§ TASK REQUIREMENTS
Bring together copies of the lines in the data below that contain the word "exposure".

Excerpts from a dataset

##########

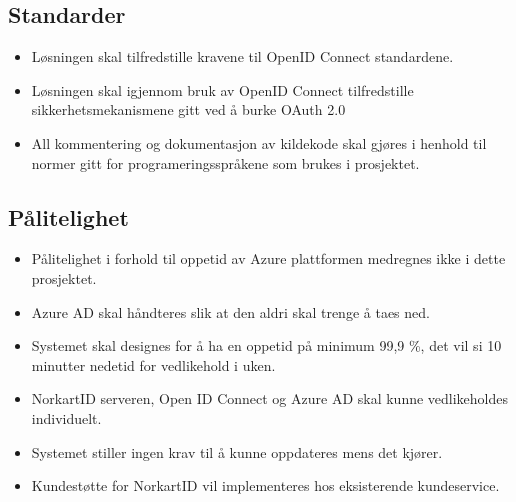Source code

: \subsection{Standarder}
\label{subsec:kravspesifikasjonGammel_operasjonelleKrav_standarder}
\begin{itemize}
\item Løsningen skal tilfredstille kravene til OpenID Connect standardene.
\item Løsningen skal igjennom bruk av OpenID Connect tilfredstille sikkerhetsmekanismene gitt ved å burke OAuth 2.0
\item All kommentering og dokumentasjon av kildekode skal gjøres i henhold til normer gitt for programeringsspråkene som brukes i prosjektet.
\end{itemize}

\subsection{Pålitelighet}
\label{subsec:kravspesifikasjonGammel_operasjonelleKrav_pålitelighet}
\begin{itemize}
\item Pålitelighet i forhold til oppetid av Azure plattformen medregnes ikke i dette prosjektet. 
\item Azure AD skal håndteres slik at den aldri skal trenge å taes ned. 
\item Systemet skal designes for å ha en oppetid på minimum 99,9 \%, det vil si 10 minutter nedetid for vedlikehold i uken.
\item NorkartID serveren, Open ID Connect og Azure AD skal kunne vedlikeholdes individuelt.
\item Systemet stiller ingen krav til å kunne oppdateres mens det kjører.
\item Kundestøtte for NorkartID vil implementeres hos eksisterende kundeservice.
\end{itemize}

##########

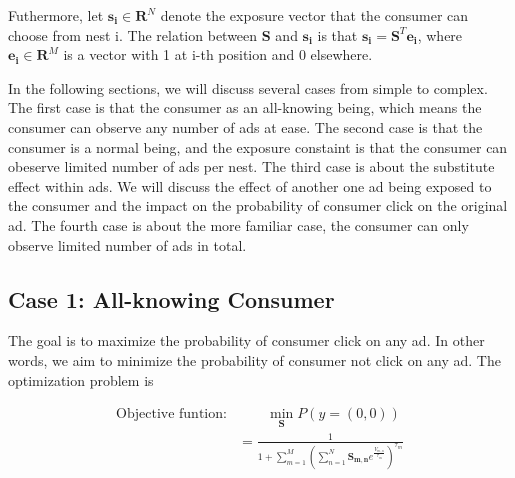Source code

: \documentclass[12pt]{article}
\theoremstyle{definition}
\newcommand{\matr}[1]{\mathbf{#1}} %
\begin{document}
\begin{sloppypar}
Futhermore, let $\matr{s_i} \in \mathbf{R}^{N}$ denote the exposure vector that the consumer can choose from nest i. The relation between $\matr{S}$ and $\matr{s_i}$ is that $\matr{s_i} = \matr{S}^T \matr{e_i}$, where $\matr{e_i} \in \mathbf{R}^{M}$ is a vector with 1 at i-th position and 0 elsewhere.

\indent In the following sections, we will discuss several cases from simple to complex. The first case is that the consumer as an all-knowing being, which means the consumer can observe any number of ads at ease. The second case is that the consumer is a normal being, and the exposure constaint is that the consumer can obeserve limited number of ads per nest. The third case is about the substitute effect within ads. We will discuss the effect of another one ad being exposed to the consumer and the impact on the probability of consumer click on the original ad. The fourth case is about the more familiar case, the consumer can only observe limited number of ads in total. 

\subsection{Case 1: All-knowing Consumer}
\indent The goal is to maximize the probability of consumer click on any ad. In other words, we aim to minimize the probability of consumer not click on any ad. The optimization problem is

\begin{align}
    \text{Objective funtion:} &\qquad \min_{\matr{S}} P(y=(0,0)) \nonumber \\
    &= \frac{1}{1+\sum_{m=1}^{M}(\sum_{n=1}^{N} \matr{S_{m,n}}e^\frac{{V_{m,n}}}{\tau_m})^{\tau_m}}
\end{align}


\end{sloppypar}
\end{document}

##########

§ FINISHED TASK
Futhermore, let $\matr{s_i} \in \mathbf{R}^{N}$ denote the exposure vector that the consumer can choose from nest i. The relation between $\matr{S}$ and $\matr{s_i}$ is that $\matr{s_i} = \matr{S}^T \matr{e_i}$, where $\matr{e_i} \in \mathbf{R}^{M}$ is a vector with 1 at i-th position and 0 elsewhere.
\indent In the following sections, we will discuss several cases from simple to complex. The first case is that the consumer as an all-knowing being, which means the consumer can observe any number of ads at ease. The second case is that the consumer is a normal being, and the exposure constaint is that the consumer can obeserve limited number of ads per nest. The third case is about the substitute effect within ads. We will discuss the effect of another one ad being exposed to the consumer and the impact on the probability of consumer click on the original ad. The fourth case is about the more familiar case, the consumer can only observe limited number of ads in total. 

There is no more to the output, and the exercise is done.